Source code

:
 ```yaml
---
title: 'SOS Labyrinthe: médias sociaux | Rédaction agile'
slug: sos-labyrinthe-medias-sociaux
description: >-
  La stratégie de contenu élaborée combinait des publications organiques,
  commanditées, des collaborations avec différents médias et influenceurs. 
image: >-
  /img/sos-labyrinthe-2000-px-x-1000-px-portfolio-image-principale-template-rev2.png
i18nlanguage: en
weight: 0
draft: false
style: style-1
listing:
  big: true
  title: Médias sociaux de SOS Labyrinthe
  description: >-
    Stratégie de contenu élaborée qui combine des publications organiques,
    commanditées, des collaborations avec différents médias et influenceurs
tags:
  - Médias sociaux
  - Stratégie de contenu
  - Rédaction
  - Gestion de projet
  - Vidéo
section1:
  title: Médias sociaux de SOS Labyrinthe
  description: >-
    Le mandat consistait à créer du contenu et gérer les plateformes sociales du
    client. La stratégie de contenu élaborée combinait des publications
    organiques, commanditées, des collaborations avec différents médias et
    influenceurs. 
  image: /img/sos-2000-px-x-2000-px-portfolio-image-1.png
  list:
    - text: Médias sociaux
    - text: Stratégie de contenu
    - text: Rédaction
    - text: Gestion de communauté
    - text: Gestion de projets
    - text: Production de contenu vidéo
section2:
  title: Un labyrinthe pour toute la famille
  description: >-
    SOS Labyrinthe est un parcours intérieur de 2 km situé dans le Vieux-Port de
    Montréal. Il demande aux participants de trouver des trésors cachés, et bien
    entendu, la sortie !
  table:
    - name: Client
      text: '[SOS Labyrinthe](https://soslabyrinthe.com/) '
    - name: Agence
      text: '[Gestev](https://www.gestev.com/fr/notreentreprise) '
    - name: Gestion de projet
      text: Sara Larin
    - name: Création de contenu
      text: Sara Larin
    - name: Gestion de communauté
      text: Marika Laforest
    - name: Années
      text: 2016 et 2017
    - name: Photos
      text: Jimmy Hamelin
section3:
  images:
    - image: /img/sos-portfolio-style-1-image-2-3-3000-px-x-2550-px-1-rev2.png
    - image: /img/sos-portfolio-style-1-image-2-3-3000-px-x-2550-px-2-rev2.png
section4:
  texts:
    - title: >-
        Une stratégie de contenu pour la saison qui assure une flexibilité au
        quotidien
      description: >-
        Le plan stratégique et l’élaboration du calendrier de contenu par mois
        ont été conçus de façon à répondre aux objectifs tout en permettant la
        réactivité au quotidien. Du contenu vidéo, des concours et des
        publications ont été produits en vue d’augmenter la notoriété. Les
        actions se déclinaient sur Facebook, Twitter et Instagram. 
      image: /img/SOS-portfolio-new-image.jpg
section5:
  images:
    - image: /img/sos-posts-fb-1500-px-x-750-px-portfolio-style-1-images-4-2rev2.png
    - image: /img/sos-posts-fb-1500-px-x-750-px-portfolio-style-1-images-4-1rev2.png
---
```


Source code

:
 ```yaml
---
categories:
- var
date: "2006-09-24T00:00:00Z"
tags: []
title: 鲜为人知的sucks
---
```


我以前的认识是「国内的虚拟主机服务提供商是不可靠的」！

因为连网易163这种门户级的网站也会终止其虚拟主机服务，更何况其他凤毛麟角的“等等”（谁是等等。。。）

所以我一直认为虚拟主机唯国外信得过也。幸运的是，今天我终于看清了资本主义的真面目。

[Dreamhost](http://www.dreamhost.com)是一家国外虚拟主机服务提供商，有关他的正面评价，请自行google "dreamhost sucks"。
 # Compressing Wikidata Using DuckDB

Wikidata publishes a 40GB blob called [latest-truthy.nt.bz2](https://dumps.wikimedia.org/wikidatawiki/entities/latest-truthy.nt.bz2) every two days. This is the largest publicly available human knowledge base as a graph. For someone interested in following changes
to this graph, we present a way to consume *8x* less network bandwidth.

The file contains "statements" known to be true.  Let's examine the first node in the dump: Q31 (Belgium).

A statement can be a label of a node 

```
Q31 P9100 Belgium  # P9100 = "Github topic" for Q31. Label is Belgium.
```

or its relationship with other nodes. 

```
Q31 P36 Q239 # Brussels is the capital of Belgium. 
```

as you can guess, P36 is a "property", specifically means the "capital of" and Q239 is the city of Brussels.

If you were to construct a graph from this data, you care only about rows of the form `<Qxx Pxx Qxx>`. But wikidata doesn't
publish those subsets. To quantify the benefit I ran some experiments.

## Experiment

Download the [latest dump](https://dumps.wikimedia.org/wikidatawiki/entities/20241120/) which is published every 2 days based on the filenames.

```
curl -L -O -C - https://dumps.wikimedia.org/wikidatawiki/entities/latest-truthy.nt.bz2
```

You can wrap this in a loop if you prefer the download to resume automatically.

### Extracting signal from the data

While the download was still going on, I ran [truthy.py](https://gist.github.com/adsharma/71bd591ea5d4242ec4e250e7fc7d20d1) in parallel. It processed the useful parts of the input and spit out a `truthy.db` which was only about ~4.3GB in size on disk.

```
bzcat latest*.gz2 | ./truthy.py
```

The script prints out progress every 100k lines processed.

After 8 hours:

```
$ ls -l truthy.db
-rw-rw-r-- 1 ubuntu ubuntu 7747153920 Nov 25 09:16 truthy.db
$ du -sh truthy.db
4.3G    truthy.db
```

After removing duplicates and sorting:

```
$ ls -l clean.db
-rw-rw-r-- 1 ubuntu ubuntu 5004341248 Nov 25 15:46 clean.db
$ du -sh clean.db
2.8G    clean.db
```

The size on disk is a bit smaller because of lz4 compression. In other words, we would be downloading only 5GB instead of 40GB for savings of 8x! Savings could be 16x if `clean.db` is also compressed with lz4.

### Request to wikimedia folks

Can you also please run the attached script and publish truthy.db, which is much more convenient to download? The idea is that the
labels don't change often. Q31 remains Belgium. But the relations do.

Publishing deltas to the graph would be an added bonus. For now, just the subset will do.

=-=-=-=-=

Retype the entire listing exactly.

**Problem solution:**
Source code

:
 ```yaml
---
title: 'SOS Labyrinthe: médias sociaux | Rédaction agile'
slug: sos-labyrinthe-medias-sociaux
description: >-
  La stratégie de contenu élaborée combinait des publications organiques,
  commanditées, des collaborations avec différents médias et influenceurs. 
image: >-
  /img/sos-labyrinthe-2000-px-x-1000-px-portfolio-image-principale-template-rev2.png
i18nlanguage: en
weight: 0
draft: false
style: style-1
listing:
  big: true
  title: Médias sociaux de SOS Labyrinthe
  description: >-
    Stratégie de contenu élaborée qui combine des publications organiques,
    commanditées, des collaborations avec différents médias et influenceurs
tags:
  - Médias sociaux
  - Stratégie de contenu
  - Rédaction
  - Gestion de projet
  - Vidéo
section1:
  title: Médias sociaux de SOS Labyrinthe
  description: >-
    Le mandat consistait à créer du contenu et gérer les plateformes sociales du
    client. La stratégie de contenu élaborée combinait des publications
    organiques, commanditées, des collaborations avec différents médias et
    influenceurs. 
  image: /img/sos-2000-px-x-2000-px-portfolio-image-1.png
  list:
    - text: Médias sociaux
    - text: Stratégie de contenu
    - text: Rédaction
    - text: Gestion de communauté
    - text: Gestion de projets
    - text: Production de contenu vidéo
section2:
  title: Un labyrinthe pour toute la famille
  description: >-
    SOS Labyrinthe est un parcours intérieur de 2 km situé dans le Vieux-Port de
    Montréal. Il demande aux participants de trouver des trésors cachés, et bien
    entendu, la sortie !
  table:
    - name: Client
      text: '[SOS Labyrinthe](https://soslabyrinthe.com/) '
    - name: Agence
      text: '[Gestev](https://www.gestev.com/fr/notreentreprise) '
    - name: Gestion de projet
      text: Sara Larin
    - name: Création de contenu
      text: Sara Larin
    - name: Gestion de communauté
      text: Marika Laforest
    - name: Années
      text: 2016 et 2017
    - name: Photos
      text: Jimmy Hamelin
section3:
  images:
    - image: /img/sos-portfolio-style-1-image-2-3-3000-px-x-2550-px-1-rev2.png
    - image: /img/sos-portfolio-style-1-image-2-3-3000-px-x-2550-px-2-rev2.png
section4:
  texts:
    - title: >-
        Une stratégie de contenu pour la saison qui assure une flexibilité au
        quotidien
      description: >-
        Le plan stratégique et l’élaboration du calendrier de contenu par mois
        ont été conçus de façon à répondre aux objectifs tout en permettant la
        réactivité au quotidien. Du contenu vidéo, des concours et des
        publications ont été produits en vue d’augmenter la notoriété. Les
        actions se déclinaient sur Facebook, Twitter et Instagram. 
      image: /img/SOS-portfolio-new-image.jpg
section5:
  images:
    - image: /img/sos-posts-fb-1500-px-x-750-px-portfolio-style-1-images-4-2rev2.png
    - image: /img/sos-posts-fb-1500-px-x-750-px-portfolio-style-1-images-4-1rev2.png
---
```


Source code

:
 ```yaml
---
categories:
- var
date: "2006-09-24T00:00:00Z"
tags: []
title: 鲜为人知的sucks
---
```


我以前的认识是「国内的虚拟主机服务提供商是不可靠的」！

因为连网易163这种门户级的网站也会终止其虚拟主机服务，更何况其他凤毛麟角的“等等”（谁是等等。。。）

所以我一直认为虚拟主机唯国外信得过也。幸运的是，今天我终于看清了资本主义的真面目。

[Dreamhost](http://www.dreamhost.com)是一家国外虚拟主机服务提供商，有关他的正面评价，请自行google "dreamhost sucks"。
 # Compressing Wikidata Using DuckDB

Wikidata publishes a 40GB blob called [latest-truthy.nt.bz2](https://dumps.wikimedia.org/wikidatawiki/entities/latest-truthy.nt.bz2) every two days. This is the largest publicly available human knowledge base as a graph. For someone interested in following changes
to this graph, we present a way to consume *8x* less network bandwidth.

The file contains "statements" known to be true.  Let's examine the first node in the dump: Q31 (Belgium).

A statement can be a label of a node 

```
Q31 P9100 Belgium  # P9100 = "Github topic" for Q31. Label is Belgium.
```

or its relationship with other nodes. 

```
Q31 P36 Q239 # Brussels is the capital of Belgium. 
```

as you can guess, P36 is a "property", specifically means the "capital of" and Q239 is the city of Brussels.

If you were to construct a graph from this data, you care only about rows of the form `<Qxx Pxx Qxx>`. But wikidata doesn't
publish those subsets. To quantify the benefit I ran some experiments.

## Experiment

Download the [latest dump](https://dumps.wikimedia.org/wikidatawiki/entities/20241120/) which is published every 2 days based on the filenames.

```
curl -L -O -C - https://dumps.wikimedia.org/wikidatawiki/entities/latest-truthy.nt.bz2
```

You can wrap this in a loop if you prefer the download to resume automatically.

### Extracting signal from the data

While the download was still going on, I ran [truthy.py](https://gist.github.com/adsharma/71bd591ea5d4242ec4e250e7fc7d20d1) in parallel. It processed the useful parts of the input and spit out a `truthy.db` which was only about ~4.3GB in size on disk.

```
bzcat latest*.gz2 | ./truthy.py
```

The script prints out progress every 100k lines processed.

After 8 hours:

```
$ ls -l truthy.db
-rw-rw-r-- 1 ubuntu ubuntu 7747153920 Nov 25 09:16 truthy.db
$ du -sh truthy.db
4.3G    truthy.db
```

After removing duplicates and sorting:

```
$ ls -l clean.db
-rw-rw-r-- 1 ubuntu ubuntu 5004341248 Nov 25 15:46 clean.db
$ du -sh clean.db
2.8G    clean.db
```

The size on disk is a bit smaller because of lz4 compression. In other words, we would be downloading only 5GB instead of 40GB for savings of 8x! Savings could be 16x if `clean.db` is also compressed with lz4.

### Request to wikimedia folks

Can you also please run the attached script and publish truthy.db, which is much more convenient to download? The idea is that the
labels don't change often. Q31 remains Belgium. But the relations do.

Publishing deltas to the graph would be an added bonus. For now, just the subset will do.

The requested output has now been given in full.